Doug Anderson dianders at chromium.org
Fri Apr 29 12:43:39 PDT 2016


Russell,

On Fri, Apr 29, 2016 at 11:12 AM, Russell King - ARM Linux
<linux at arm.linux.org.uk> wrote:
> On Fri, Apr 29, 2016 at 10:32:15AM -0700, Douglas Anderson wrote:
>> This series picks patches from various different places to produce what
>> I consider the best solution to getting consistent mmc and mmcblk
>> ordering.
>>
>> Why consistent ordering and why not just use UUIDs?  IMHO consistent
>> ordering solves a few different problems:
>
> NAK.  Really.  Use UUIDs, that's the proper solution here.

Un-NAK.  UUIDs don't solve point #1.


> Exactly the same issue arises if you have more than one ATA or SCSI
> adapter in your PC - things can be probed out of order and end up
> in different /dev/sd* slots.

Yup, UUIDs are awesome and great and super.  Best invention since
sliced bread, really.  I definitely _won't_ submit a patch to remove
UUID support.  I promise.

A few notes, though:

* Presumably on a PC you've got an extra bit in the middle (like grub
or something like that) that can help you resolve your UUIDs even if
you get your kernel from somewhere else.  In my case, I don't have
that.  Maybe this is a failing of coreboot / depthcharge's netboot and
I suppose.  ...and I suppose I could modify the BIOS to take a root
filesystem of "eMMC" and have it resolve that to the eMMC's UUID or
something like that.  ...or I just take these patches locally and
things keep working like they did before.

* Presumably in the non-embedded world kernel hackers have a different
workflow.  They probably don't swap between different devices with
different configurations on an hourly basis.  They're not in the habit
of totally reimaging their system periodically.  Etc.  Trying to force
the workflow of a PC kernel hacker and an embedded kernel hacker to be
the same doesn't seem like a worthwhile goal.
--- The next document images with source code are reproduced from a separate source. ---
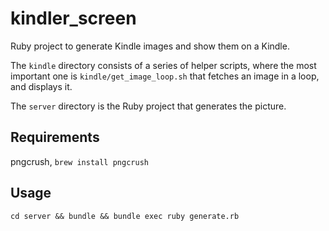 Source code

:# kindler_screen
Ruby project to generate Kindle images and show them on a Kindle.

The `kindle` directory consists of a series of helper scripts, where the most important one is `kindle/get_image_loop.sh` that fetches an image in a loop, and displays it.

The `server` directory is the Ruby project that generates the picture.

## Requirements

pngcrush, `brew install pngcrush`

## Usage

`cd server && bundle && bundle exec ruby generate.rb`
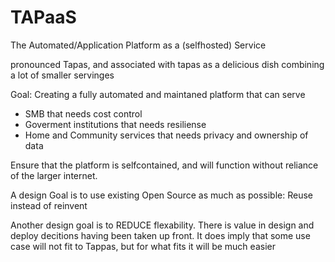 # TAPaaS
The Automated/Application Platform as a (selfhosted) Service

pronounced Tapas, and associated with tapas as a delicious dish combining a lot of smaller servinges

Goal:
Creating a fully automated and maintaned platform that can serve
- SMB that needs cost control
- Goverment institutions that needs resiliense
- Home and Community services that needs privacy and ownership of data
 
Ensure that the platform is selfcontained, and will function without reliance of the larger internet.

A design Goal is to use existing Open Source as much as possible: Reuse instead of reinvent

Another design goal is to REDUCE flexability. There is value in design and deploy decitions having been taken up front. It does imply that some use case will not fit to Tappas, but for what fits it will be much easier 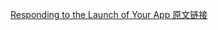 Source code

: [Responding to the Launch of Your App 原文链接](https://developer.apple.com/documentation/uikit/app_and_environment/responding_to_the_launch_of_your_app?language=objc)
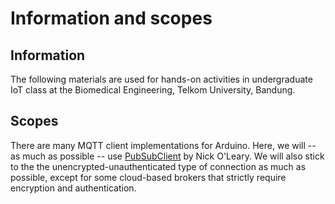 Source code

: # Information and scopes
## Information
The following  materials are used for hands-on activities in undergraduate IoT class at the Biomedical Engineering, Telkom University, Bandung.

## Scopes
There are many MQTT client implementations for Arduino. Here, we will -- as much as possible -- use [PubSubClient](https://pubsubclient.knolleary.net/) by Nick O'Leary.
We will also stick to the the unencrypted-unauthenticated type of connection as much as possible, except for some cloud-based brokers that strictly require encryption and authentication.  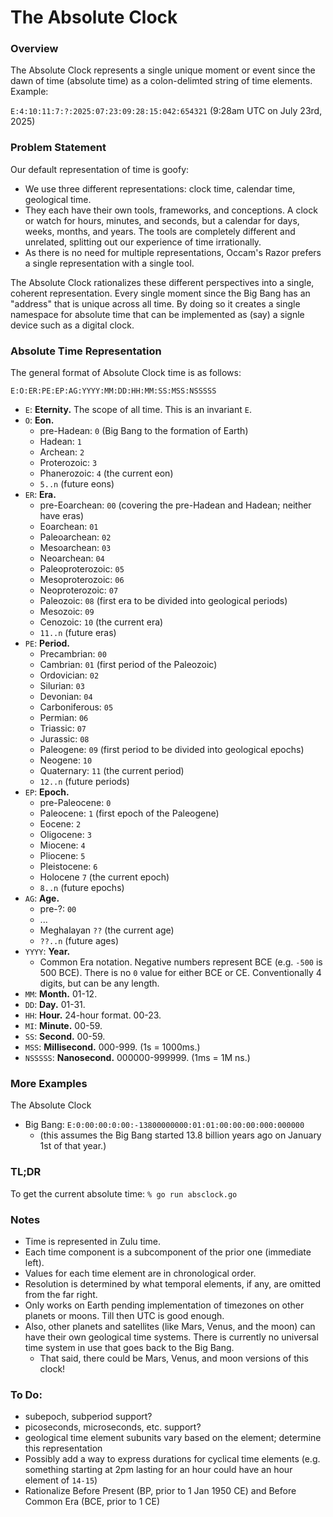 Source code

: # The Absolute Clock

### Overview
The Absolute Clock represents a single unique moment or event since the dawn of time (absolute time) as a colon-delimted string of time elements. Example:

`E:4:10:11:7:?:2025:07:23:09:28:15:042:654321` (9:28am UTC on July 23rd, 2025)


### Problem Statement

Our default representation of time is goofy:
* We use three different representations: clock time, calendar time, geological time.
* They each have their own tools, frameworks, and conceptions. A clock or watch for hours, minutes, and seconds, but a calendar for days, weeks, months, and years. The tools are completely different and unrelated, splitting out our experience of time irrationally.
* As there is no need for multiple representations, Occam's Razor prefers a single representation with a single tool.

The Absolute Clock rationalizes these different perspectives into a single, coherent representation. Every single moment since the Big Bang has an "address" that is unique across all time. By doing so it creates a single namespace for absolute time that can be implemented as (say) a signle device such as a digital clock.


### Absolute Time Representation

The general format of Absolute Clock time is as follows:

`E:O:ER:PE:EP:AG:YYYY:MM:DD:HH:MM:SS:MSS:NSSSSS`

* `E`: **Eternity.** The scope of all time. This is an invariant `E`.
* `O`: **Eon.**
    * pre-Hadean: `0` (Big Bang to the formation of Earth)
    * Hadean: `1`
    * Archean: `2`
    * Proterozoic: `3`
    * Phanerozoic: `4` (the current eon)
    * `5..n` (future eons)
* `ER`: **Era.**
    * pre-Eoarchean: `00` (covering the pre-Hadean and Hadean; neither have eras)
    * Eoarchean: `01`
    * Paleoarchean: `02`
    * Mesoarchean: `03`
    * Neoarchean: `04`
    * Paleoproterozoic: `05`
    * Mesoproterozoic: `06`
    * Neoproterozoic: `07`
    * Paleozoic: `08` (first era to be divided into geological periods)
    * Mesozoic: `09`
    * Cenozoic: `10` (the current era)
    * `11..n` (future eras)
* `PE`: **Period.**
    * Precambrian: `00` 
    * Cambrian: `01` (first period of the Paleozoic)
    * Ordovician: `02`
    * Silurian: `03`
    * Devonian: `04`
    * Carboniferous: `05` 
    * Permian:  `06`
    * Triassic: `07`
    * Jurassic: `08`
    * Paleogene: `09` (first period to be divided into geological epochs)
    * Neogene: `10`
    * Quaternary: `11` (the current period)
    * `12..n` (future periods)
* `EP`: **Epoch.** 
    * pre-Paleocene: `0`
    * Paleocene: `1` (first epoch of the Paleogene)
    * Eocene: `2`
    * Oligocene: `3`
    * Miocene: `4`
    * Pliocene: `5`
    * Pleistocene: `6`
    * Holocene `7` (the current epoch)
    * `8..n` (future epochs)
* `AG`: **Age.**
    * pre-?: `00`
    * ...
    * Meghalayan `??` (the current age)
    * `??..n` (future ages)
* `YYYY`: **Year.**
    * Common Era notation. Negative numbers represent BCE (e.g. `-500` is 500 BCE). There is no `0` value for either BCE or CE. Conventionally 4 digits, but can be any length.
* `MM`: **Month.** 01-12.
* `DD`: **Day.** 01-31.
* `HH`: **Hour.** 24-hour format. 00-23.
* `MI`: **Minute.** 00-59.
* `SS`: **Second.** 00-59.
* `MSS`: **Millisecond.** 000-999. (1s = 1000ms.)
* `NSSSSS`: **Nanosecond.** 000000-999999. (1ms = 1M ns.)

### More Examples
The Absolute Clock 

* Big Bang: `E:0:00:00:0:00:-13800000000:01:01:00:00:00:000:000000`
    * (this assumes the Big Bang started 13.8 billion years ago on January 1st of that year.)


### TL;DR
To get the current absolute time: `% go run absclock.go`


### Notes
* Time is represented in Zulu time.
* Each time component is a subcomponent of the prior one (immediate left).
* Values for each time element are in chronological order.
* Resolution is determined by what temporal elements, if any, are omitted from the far right.
* Only works on Earth pending implementation of timezones on other planets or moons. Till then UTC is good enough.
* Also, other planets and satellites (like Mars, Venus, and the moon) can have their own geological time systems. There is currently no universal time system in use that goes back to the Big Bang.
    * That said, there could be Mars, Venus, and moon versions of this clock!

### To Do:
* subepoch, subperiod support? 
* picoseconds, microseconds, etc. support?
* geological time element subunits vary based on the element; determine this representation
* Possibly add a way to express durations for cyclical time elements (e.g. something starting at 2pm lasting for an hour could have an hour element of `14-15`)
* Rationalize Before Present (BP, prior to 1 Jan 1950 CE) and Before Common Era (BCE, prior to 1 CE)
* Presumably an embedded kernel hacker running with ATA / SCSI could
_usually_ assume that "sda" is his/her root filesystem.  It's unlikely
an embedded system would have more than one "sda" disk builtin and
it's nearly guaranteed (I think) that a builtin ATA / SCSI controller
would probe before any USB based devices.  Sure, if your root
filesystem is USB based (really?) and you've got additional USB
storage devices then you're SOL.  Sorry.